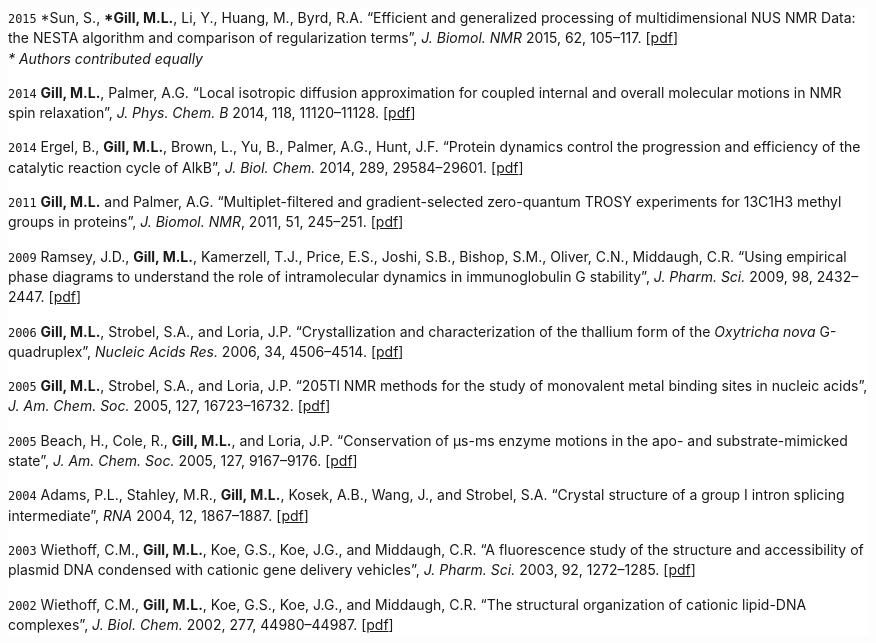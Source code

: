 `2015`
*Sun, S., __\*Gill, M.L.__, Li, Y., Huang, M., Byrd, R.A. “Efficient and generalized processing of multidimensional NUS NMR Data: the NESTA algorithm and comparison of regularization terms”, _J. Biomol. NMR_ 2015, 62, 105–117. \[[pdf](http://michellelynngill.com/publications/GillMichelle_JBNMR_2015.pdf)\]  
_\* Authors contributed equally_

`2014`
__Gill, M.L.__, Palmer, A.G. “Local isotropic diffusion approximation for coupled internal and overall molecular motions in NMR spin relaxation”, _J. Phys. Chem. B_ 2014, 118, 11120–11128. \[[pdf](http://michellelynngill.com/publications/GillMichelle_JPhysChemB_2014.pdf)\]

`2014`
Ergel, B., __Gill, M.L.__, Brown, L., Yu, B., Palmer, A.G., Hunt, J.F. “Protein dynamics control the progression and efficiency of the catalytic reaction cycle of AlkB”, _J. Biol. Chem._ 2014, 289, 29584–29601. \[[pdf](http://michellelynngill.com/publications/GillMichelle_JBC_2014.pdf)\]

`2011`
__Gill, M.L.__ and Palmer, A.G. “Multiplet-filtered and gradient-selected zero-quantum TROSY experiments for 13C1H3 methyl groups in proteins”, _J. Biomol. NMR_, 2011, 51, 245–251. \[[pdf](http://michellelynngill.com/publications/GillMichelle_JBNMR_2011.pdf)\]

`2009`
Ramsey, J.D., __Gill, M.L.__, Kamerzell, T.J., Price, E.S., Joshi, S.B., Bishop, S.M., Oliver, C.N., Middaugh, C.R. “Using empirical phase diagrams to understand the role of intramolecular dynamics in immunoglobulin G stability”, _J. Pharm. Sci._ 2009, 98, 2432–2447. \[[pdf](http://michellelynngill.com/publications/GillMichelle_JPharmSci_2009.pdf)\]

`2006`
__Gill, M.L.__, Strobel, S.A., and Loria, J.P. “Crystallization and characterization of the thallium form of the _Oxytricha nova_ G-quadruplex”, _Nucleic Acids Res._ 2006, 34, 4506–4514. \[[pdf](http://michellelynngill.com/publications/GillMichelle_NAR_2006.pdf)\]

`2005`
__Gill, M.L.__, Strobel, S.A., and Loria, J.P. “205Tl NMR methods for the study of monovalent metal binding sites in nucleic acids”, _J. Am. Chem. Soc._ 2005, 127, 16723–16732. \[[pdf](http://michellelynngill.com/publications/GillMichelle_JACS_2005.pdf)\]

`2005`
Beach, H., Cole, R., __Gill, M.L.__, and Loria, J.P. “Conservation of µs-ms enzyme motions in the apo- and substrate-mimicked state”, _J. Am. Chem. Soc._ 2005, 127, 9167–9176. \[[pdf](http://michellelynngill.com/publications/GillMichelle_JACS_2005b.pdf)\]

`2004`
Adams, P.L., Stahley, M.R., __Gill, M.L.__, Kosek, A.B., Wang, J., and Strobel, S.A. “Crystal structure of a group I intron splicing intermediate”, _RNA_ 2004, 12, 1867–1887. \[[pdf](http://michellelynngill.com/publications/GillMichelle_RNA_2004.pdf)\]

`2003`
Wiethoff, C.M., __Gill, M.L.__, Koe, G.S., Koe, J.G., and Middaugh, C.R. “A fluorescence study of the structure and accessibility of plasmid DNA condensed with cationic gene delivery vehicles”, _J. Pharm. Sci._ 2003, 92, 1272–1285. \[[pdf](http://michellelynngill.com/publications/GillMichelle_JPharmSci_2003.pdf)\]

`2002`
Wiethoff, C.M., __Gill, M.L.__, Koe, G.S., Koe, J.G., and Middaugh, C.R. “The structural organization of cationic lipid-DNA complexes”, _J. Biol. Chem._ 2002, 277, 44980–44987. \[[pdf](http://michellelynngill.com/publications/GillMichelle_JBC_2002.pdf)\]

* _Try it_: Find the word "Strobel" in the entries, then copy out every line that has it.

* _Response area_:
__Gill, M.L.__, Strobel, S.A., and Loria, J.P. “Crystallization and characterization of the thallium form of the _Oxytricha nova_ G-quadruplex”, _Nucleic Acids Res._ 2006, 34, 4506–4514. \[[pdf](http://michellelynngill.com/publications/GillMichelle_NAR_2006.pdf)\]
__Gill, M.L.__, Strobel, S.A., and Loria, J.P. “205Tl NMR methods for the study of monovalent metal binding sites in nucleic acids”, _J. Am. Chem. Soc._ 2005, 127, 16723–16732. \[[pdf](http://michellelynngill.com/publications/GillMichelle_JACS_2005.pdf)\]
Adams, P.L., Stahley, M.R., __Gill, M.L.__, Kosek, A.B., Wang, J., and Strobel, S.A. “Crystal structure of a group I intron splicing intermediate”, _RNA_ 2004, 12, 1867–1887. \[[pdf](http://michellelynngill.com/publications/GillMichelle_RNA_2004.pdf)\]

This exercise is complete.